Food Not Bombs, which operated at the park every Sunday, posted images on Sept. 26 of chain link and barbed wire fencing that was placed around the perimeter of the park. The post said group members, longtime parkgoers and meal distribution patrons weren’t notified that the fence would be put up.
“This is a pattern of displacement of some of the most marginalized residents from city parks,” the post said. “It furthers the gentrification and displays a lack of concern towards lower income residents in nearby public housing.”
As a result of the renovations, Food Not Bombs is returning its Sunday meal distribution to Monroe Park, where it had operated prior to the renovations that closed the park for about two years in fall 2016.
Gray said she found the criticism “insulting” because there has been talk of renovations for years, and she thinks the Jackson Ward community deserves the coming improvements to park.

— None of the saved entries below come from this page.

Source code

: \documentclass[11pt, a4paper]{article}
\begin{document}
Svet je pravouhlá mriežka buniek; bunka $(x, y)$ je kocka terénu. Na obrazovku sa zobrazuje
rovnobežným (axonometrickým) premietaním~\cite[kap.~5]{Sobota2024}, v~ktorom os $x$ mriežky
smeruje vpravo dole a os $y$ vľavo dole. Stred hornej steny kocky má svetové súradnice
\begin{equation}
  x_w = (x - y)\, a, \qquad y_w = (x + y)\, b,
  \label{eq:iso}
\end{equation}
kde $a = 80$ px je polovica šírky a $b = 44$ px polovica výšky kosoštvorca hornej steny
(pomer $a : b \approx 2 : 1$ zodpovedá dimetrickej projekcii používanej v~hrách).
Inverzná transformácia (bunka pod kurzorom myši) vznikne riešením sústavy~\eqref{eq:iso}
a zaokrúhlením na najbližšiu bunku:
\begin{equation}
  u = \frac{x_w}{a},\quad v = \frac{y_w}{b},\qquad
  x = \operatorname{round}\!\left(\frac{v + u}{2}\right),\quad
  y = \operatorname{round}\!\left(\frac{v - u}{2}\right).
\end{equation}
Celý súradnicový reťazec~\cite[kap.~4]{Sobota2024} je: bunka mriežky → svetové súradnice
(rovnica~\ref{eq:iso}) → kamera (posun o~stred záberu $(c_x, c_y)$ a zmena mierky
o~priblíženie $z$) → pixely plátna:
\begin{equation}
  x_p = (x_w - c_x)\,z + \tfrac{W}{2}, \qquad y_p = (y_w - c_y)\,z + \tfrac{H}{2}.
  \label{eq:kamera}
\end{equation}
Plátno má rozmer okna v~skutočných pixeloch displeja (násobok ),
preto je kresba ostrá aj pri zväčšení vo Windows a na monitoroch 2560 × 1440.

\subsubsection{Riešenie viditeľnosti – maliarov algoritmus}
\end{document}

“We’ve been marginalized in our city,” Gray said. “We [Jackson Ward] are not designed to have a park filled with active addicts.”
Tamara Jenkins, spokesperson for the City of Richmond’s park, recreation and community facilities, said the park will see improvements to its sidewalks, plaza and athletic field. The park renovations, which are scheduled to be completed in September 2020, include a basketball court and a new pavilion structure.
“The improvements to the area will create an open and inviting space that can host a variety of events, while still keeping with the charm of the Jackson Ward neighborhood,” Jenkins said in an email.
Abner Clay Park has been home to Food Not Bombs for three years now, and Gray says it hasn’t been a practical use of the park space.
“I agree with feeding the community, but I don’t agree with making the community unsafe for the kids,” Gray said. “We have drunk and high people approaching the kids.”
Kurt Vinlander, a volunteer with Food Not Bombs, said the group has never had a problem with unsafe people approaching children.
“Richmond Food Not Bombs has been here for 25 years and it’s never been an issue,” Vinlander said. “Just because somebody has substance issues doesn’t mean they’re a danger around kids.”
Vinlander said children volunteer to help in the kitchen and serve food with their parents.
“And food’s not exactly dangerous for kids,” Vinlander said.
Gray said she is eager for the renovations because the park “needed an update.” There are many inclines and steps, she said, making it difficult for people who use wheelchairs or walkers to get around.
One Food Not Bombs volunteer, Aaron Bish, is not excited to relocate to Monroe Park, saying now the group has to email ahead of time to serve food at Monroe Park, has to stay in certain areas and can’t give out items other than food.
According to Monroe Park’s website, all charitable food distribution must be registered ahead of time by phone or in person.
“We served there [Abner Clay Park] every Sunday for 23 years,” Bish said. “[Now] if there’s another event going on, we can’t be there. That’s part of the reason why we stayed in Abner Clay Park.”
Bish said he thinks the relocation could be an opportunity for VCU students to become more involved with Food Not Bombs; many volunteers are students or recent graduates.
“Back in the day, students avoided going into Monroe Park because they wanted to avoid the homeless,” Bish said. “I guess it could be an opportunity to talk about our organization.”
The Monroe Park Conservancy website says it follows Virginia Department of Health guidelines for food distribution, which state that charitable donations are exempt from state and local regulations. Organizations, such as nonprofit homeless shelters and hunger prevention programs, can accept food prepared in private homes or unlicensed facilities.
Food Not Bombs will keep the same time schedule and will be serving food in Monroe Park at 4 p.m. on Sundays.
News Editor Hannah Eason contributed to this report.